Market regulator Securities and Exchange Board of India (SEBI) directed Sukhchain Hire Purchase Ltd, not to mobilise funds from investors. Further, the company and its directors are prohibited from issuing prospectus or any offer document or issue advertisement for soliciting money from the public for the issue of securities, either directly or indirectly. The company and its directors are also restrained from accessing the securities market and further prohibited from buying, selling or otherwise dealing in the securities market, either directly or indirectly.
 
Sukhchain Hire Purchase was engaged in fund mobilising activity through issue of NCDs to more than 49 persons without complying with the relevant provisions of the Companies Act, 1956, read with SEBI (Issue and Listing of Debt Securities) Regulations, 2008, according to the SEBI Order.

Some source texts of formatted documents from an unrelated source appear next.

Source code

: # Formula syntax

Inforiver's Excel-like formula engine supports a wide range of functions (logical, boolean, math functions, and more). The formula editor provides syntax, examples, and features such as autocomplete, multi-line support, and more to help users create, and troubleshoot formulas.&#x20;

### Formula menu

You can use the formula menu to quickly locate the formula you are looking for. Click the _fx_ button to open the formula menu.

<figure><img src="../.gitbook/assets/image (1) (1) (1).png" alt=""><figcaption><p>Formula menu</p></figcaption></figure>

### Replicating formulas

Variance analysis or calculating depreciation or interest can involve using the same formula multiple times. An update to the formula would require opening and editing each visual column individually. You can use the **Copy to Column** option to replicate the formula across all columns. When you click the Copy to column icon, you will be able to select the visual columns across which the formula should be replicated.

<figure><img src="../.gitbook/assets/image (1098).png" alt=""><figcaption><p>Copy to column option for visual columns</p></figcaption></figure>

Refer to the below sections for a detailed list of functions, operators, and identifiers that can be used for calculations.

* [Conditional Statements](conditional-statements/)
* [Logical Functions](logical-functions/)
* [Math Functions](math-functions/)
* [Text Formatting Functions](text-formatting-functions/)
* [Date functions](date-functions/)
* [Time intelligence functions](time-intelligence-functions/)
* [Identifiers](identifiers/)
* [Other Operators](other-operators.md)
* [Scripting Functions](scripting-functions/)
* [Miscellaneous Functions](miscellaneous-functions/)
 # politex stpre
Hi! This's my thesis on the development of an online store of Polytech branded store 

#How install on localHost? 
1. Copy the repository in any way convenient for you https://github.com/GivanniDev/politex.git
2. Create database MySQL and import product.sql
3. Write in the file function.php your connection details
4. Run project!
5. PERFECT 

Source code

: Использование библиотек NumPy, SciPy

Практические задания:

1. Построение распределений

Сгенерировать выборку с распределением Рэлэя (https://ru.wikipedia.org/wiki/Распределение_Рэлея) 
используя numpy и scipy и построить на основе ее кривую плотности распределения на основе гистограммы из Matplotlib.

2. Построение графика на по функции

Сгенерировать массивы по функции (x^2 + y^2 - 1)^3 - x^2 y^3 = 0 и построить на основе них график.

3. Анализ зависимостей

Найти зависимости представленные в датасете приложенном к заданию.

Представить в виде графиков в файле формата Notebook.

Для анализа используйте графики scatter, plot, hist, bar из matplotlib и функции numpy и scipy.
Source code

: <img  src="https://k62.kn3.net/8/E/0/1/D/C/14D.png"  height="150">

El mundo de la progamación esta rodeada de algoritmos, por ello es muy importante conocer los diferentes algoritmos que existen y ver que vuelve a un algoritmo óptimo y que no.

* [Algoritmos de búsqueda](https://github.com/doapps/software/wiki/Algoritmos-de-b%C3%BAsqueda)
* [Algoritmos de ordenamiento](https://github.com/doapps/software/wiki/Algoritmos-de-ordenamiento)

SEBI had received a communication dated 12 December 2012, from Ministry of Finance forwarding a complaint regarding illegal raising of funds through the issuance of debentures by some companies including Sukhchain Hire Purchase. 
 
SEBI also received a communication dated 29 October 2013 from Registrar of Companies (RoC), Gwalior stating that Sukhchain has issued secured debentures 10 times to more than 50 subscribers collectively on private placement basis.
 
SEBI on seeking information found out that Sukhchain was incorporated on 15 May 1995 with the ROC, Gwalior with CIN No. as U65921MP1995PLC024674. The company has its Registered Office situated at Plot No.78, 1st Floor, VM Arcade, M.P. Nagar, Zone-II, Bhopal, Madhya Pradesh-462011. The Directors of the company are Malwinderwant Singh, Sukhraj Bahadur Singh, Vijay Laxmi Kathait, Jitendra Singh Gurjar, Guriqbal Singh Bhullar, Harpreet Singh, Harjit Kaur Bhullar, Abhay Shukla, Vishwanathan Iyer and Akshay Tiwari. The name of debenture trustee is Hemant Sahu having address at H No. 105-A, Ravidas colony, JK Road, Bhopal, Madhya Pradesh-462011.
 
Based on its investigation, SEBI found that Sukhchain is not exempted from the applicability of section 67(3) of the Companies Act, 1956 and the issuance of the NCDs by Sukhchain is prima facie a public issue in terms of the provisions of Section 67(3) of the Companies Act, 1956. SEBI hence observed, “From the abovementioned, it will follow that since the Offer of NCDs is a public issue of securities, such securities shall also have to be listed on a recognised stock exchange, as mandated under Section 73 of the Companies Act, 1956. In this regard, reference is made to Sections 73 of the Companies Act, 1956, of which sub-Sections (1), (2) and (3) are relevant.”
SEBI also pointed out that there was no debenture redemption reserve. The SEBI Order says, “Further, under Section 117C of the aforesaid Act, where a company issues debentures, it shall create a debenture redemption reserve for the redemption of such debentures, to which adequate amounts shall be credited, from out of its profits every year until such debentures are redeemed. There is no evidence on record that indicates creation of debenture redemption reserve by Sukhchain. Hence, Sukhchain has not complied with the provisions of Sections 117C of the Companies Act, 1956.”
 
Based on these findings, the SEBI has restrained the company and its promoters from any further fund mobilising activity and from accessing the securities market. Further, the company and its promoters shall not dispose of any of the properties or alienate or encumber any of the assets owned/acquired by that company through the Offer of NCDs, without prior permission from SEBI.
 
The SEBI Order has been strict with the debenture trustee as well. The Order says, “The Debenture Trustee, Hemant Sahu, is prohibited from continuing with his present assignment as a debenture trustee in respect of the Offer of NCDs of Sukhchain and also from taking up any new assignment or involvement in any new issue of debentures, etc. in a similar capacity.”
In its concluding remarks, the SEBI Order says, “This Order is without prejudice to the right of SEBI to take any other action that may be initiated against Sukhchain and its Directors; its Debenture Trustee, viz. Hemant Sahu, in accordance with law.”